WHAT YOU WILL DO
Begin at the line below that contains "- 範例（月繳 299 → 月繳 599，週期剩 20/30 天）：". Repeat it and all remaining lines of the records exactly.

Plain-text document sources
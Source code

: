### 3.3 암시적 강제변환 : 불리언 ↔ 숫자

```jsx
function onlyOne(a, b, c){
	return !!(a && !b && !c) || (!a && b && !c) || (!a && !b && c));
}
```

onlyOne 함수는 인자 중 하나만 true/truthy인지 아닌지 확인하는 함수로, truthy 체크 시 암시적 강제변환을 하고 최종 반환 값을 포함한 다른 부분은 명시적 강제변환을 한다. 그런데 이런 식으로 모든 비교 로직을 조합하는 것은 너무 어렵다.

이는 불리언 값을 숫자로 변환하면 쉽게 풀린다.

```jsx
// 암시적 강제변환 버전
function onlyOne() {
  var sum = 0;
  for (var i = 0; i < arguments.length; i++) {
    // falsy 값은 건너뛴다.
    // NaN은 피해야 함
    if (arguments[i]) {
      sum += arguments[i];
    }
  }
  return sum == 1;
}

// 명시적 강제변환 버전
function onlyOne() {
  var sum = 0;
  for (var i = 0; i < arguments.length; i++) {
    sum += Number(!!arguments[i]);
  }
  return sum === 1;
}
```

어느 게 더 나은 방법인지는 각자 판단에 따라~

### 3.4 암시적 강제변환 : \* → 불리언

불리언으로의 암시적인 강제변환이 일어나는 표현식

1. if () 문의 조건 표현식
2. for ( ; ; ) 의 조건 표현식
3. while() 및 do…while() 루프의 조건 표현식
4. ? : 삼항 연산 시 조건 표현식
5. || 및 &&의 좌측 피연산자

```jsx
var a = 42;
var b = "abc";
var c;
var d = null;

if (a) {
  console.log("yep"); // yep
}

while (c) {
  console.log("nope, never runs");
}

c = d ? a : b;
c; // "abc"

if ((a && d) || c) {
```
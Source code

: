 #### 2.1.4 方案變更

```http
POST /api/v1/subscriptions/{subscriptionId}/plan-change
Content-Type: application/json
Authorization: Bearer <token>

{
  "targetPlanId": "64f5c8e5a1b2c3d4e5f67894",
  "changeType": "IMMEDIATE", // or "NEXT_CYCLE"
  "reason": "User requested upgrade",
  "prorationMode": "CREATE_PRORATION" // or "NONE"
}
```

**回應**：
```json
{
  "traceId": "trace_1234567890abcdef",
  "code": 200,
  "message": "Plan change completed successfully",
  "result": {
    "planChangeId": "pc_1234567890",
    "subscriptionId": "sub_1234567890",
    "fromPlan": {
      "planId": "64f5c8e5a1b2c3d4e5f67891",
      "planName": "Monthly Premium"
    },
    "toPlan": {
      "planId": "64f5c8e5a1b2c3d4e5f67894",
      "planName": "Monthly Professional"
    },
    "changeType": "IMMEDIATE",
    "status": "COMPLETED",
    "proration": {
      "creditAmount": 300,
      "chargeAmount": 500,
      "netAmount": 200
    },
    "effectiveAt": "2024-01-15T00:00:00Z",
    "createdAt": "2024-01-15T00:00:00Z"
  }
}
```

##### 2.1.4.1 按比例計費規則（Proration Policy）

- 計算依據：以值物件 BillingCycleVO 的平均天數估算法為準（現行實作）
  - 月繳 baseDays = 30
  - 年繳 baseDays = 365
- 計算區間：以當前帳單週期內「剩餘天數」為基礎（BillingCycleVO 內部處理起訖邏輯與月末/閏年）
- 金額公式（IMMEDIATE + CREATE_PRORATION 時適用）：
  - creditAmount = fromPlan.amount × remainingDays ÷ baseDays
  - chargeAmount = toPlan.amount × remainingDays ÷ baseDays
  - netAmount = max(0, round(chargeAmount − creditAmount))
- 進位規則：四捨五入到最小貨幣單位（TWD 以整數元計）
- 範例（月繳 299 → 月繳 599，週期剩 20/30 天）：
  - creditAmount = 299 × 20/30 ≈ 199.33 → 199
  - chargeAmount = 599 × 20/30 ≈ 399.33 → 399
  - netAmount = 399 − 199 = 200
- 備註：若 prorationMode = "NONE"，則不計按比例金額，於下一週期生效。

ANSWER SECTION
- 範例（月繳 299 → 月繳 599，週期剩 20/30 天）：
  - creditAmount = 299 × 20/30 ≈ 199.33 → 199
  - chargeAmount = 599 × 20/30 ≈ 399.33 → 399
  - netAmount = 399 − 199 = 200
- 備註：若 prorationMode = "NONE"，則不計按比例金額，於下一週期生效。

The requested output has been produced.